**Assignment**
Repeat the records below exactly. Omit the pictures.

**Extracted data**
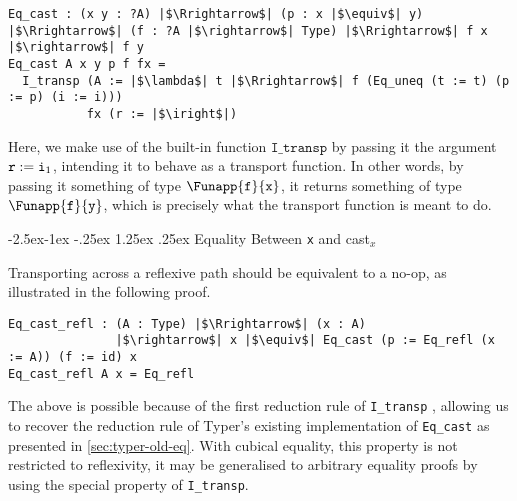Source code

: \documentclass[12pt,twoside,maitrise]{dms}
\makeatletter
\theoremstyle{definition}
\numberwithin{equation}{section}
\numberwithin{table}{chapter}
\numberwithin{figure}{chapter}
\newcommand\kw[1] {\textsf{#1}}
\newcommand\id[1] {\texttt{#1}}
\renewcommand\paragraph{\@startsection{paragraph}{4}{\z@}%
            {-2.5ex\@plus -1ex \@minus -.25ex}%
            {1.25ex \@plus .25ex}%
            {\normalfont\normalsize\bfseries}}
\makeatother
\begin{document}

\begin{verbatim}
Eq_cast : (x y : ?A) |$\Rrightarrow$| (p : x |$\equiv$| y) |$\Rrightarrow$| (f : ?A |$\rightarrow$| Type) |$\Rrightarrow$| f x |$\rightarrow$| f y
Eq_cast A x y p f fx =
  I_transp (A := |$\lambda$| t |$\Rrightarrow$| f (Eq_uneq (t := t) (p := p) (i := i)))
           fx (r := |$\iright$|)
\end{verbatim}

Here, we make use of the built-in function $\id{I\_transp}$ by passing it the
argument $\earg{\id{r}}{\iright}$, intending it to behave as a transport
function. In other words, by passing it something of type
$\Funapp{\id{f}}{\id{x}}$, it returns something of type
$\Funapp{\id{f}}{\id{y}}$, which is precisely what the transport function is
meant to do.

\paragraph{Equality Between \id{x} and \kw{cast}$_x$}\label{app:cast-is-eq}

Transporting across a reflexive path should be equivalent to a no-op, as
illustrated in the following proof.

\begin{verbatim}
Eq_cast_refl : (A : Type) |$\Rrightarrow$| (x : A)
               |$\rightarrow$| x |$\equiv$| Eq_cast (p := Eq_refl (x := A)) (f := id) x
Eq_cast_refl A x = Eq_refl
\end{verbatim}

The above is possible because of the first reduction rule of \id{I\_transp} ,
allowing us to recover the reduction rule of Typer's existing implementation of
\id{Eq\_cast} as presented in \autoref{sec:typer-old-eq}. With cubical equality,
this property is not restricted to reflexivity, it may be generalised to
arbitrary equality proofs by using the special property of \id{I\_transp}.
\end{document}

**Completed task**
Source code

: \documentclass[12pt,twoside,maitrise]{dms}
\makeatletter
\theoremstyle{definition}
\numberwithin{equation}{section}
\numberwithin{table}{chapter}
\numberwithin{figure}{chapter}
\newcommand\kw[1] {\textsf{#1}}
\newcommand\id[1] {\texttt{#1}}
\renewcommand\paragraph{\@startsection{paragraph}{4}{\z@}%
            {-2.5ex\@plus -1ex \@minus -.25ex}%
            {1.25ex \@plus .25ex}%
            {\normalfont\normalsize\bfseries}}
\makeatother
\begin{document}

\begin{verbatim}
Eq_cast : (x y : ?A) |$\Rrightarrow$| (p : x |$\equiv$| y) |$\Rrightarrow$| (f : ?A |$\rightarrow$| Type) |$\Rrightarrow$| f x |$\rightarrow$| f y
Eq_cast A x y p f fx =
  I_transp (A := |$\lambda$| t |$\Rrightarrow$| f (Eq_uneq (t := t) (p := p) (i := i)))
           fx (r := |$\iright$|)
\end{verbatim}

Here, we make use of the built-in function $\id{I\_transp}$ by passing it the
argument $\earg{\id{r}}{\iright}$, intending it to behave as a transport
function. In other words, by passing it something of type
$\Funapp{\id{f}}{\id{x}}$, it returns something of type
$\Funapp{\id{f}}{\id{y}}$, which is precisely what the transport function is
meant to do.

\paragraph{Equality Between \id{x} and \kw{cast}$_x$}\label{app:cast-is-eq}

Transporting across a reflexive path should be equivalent to a no-op, as
illustrated in the following proof.

\begin{verbatim}
Eq_cast_refl : (A : Type) |$\Rrightarrow$| (x : A)
               |$\rightarrow$| x |$\equiv$| Eq_cast (p := Eq_refl (x := A)) (f := id) x
Eq_cast_refl A x = Eq_refl
\end{verbatim}

The above is possible because of the first reduction rule of \id{I\_transp} ,
allowing us to recover the reduction rule of Typer's existing implementation of
\id{Eq\_cast} as presented in \autoref{sec:typer-old-eq}. With cubical equality,
this property is not restricted to reflexivity, it may be generalised to
arbitrary equality proofs by using the special property of \id{I\_transp}.
\end{document}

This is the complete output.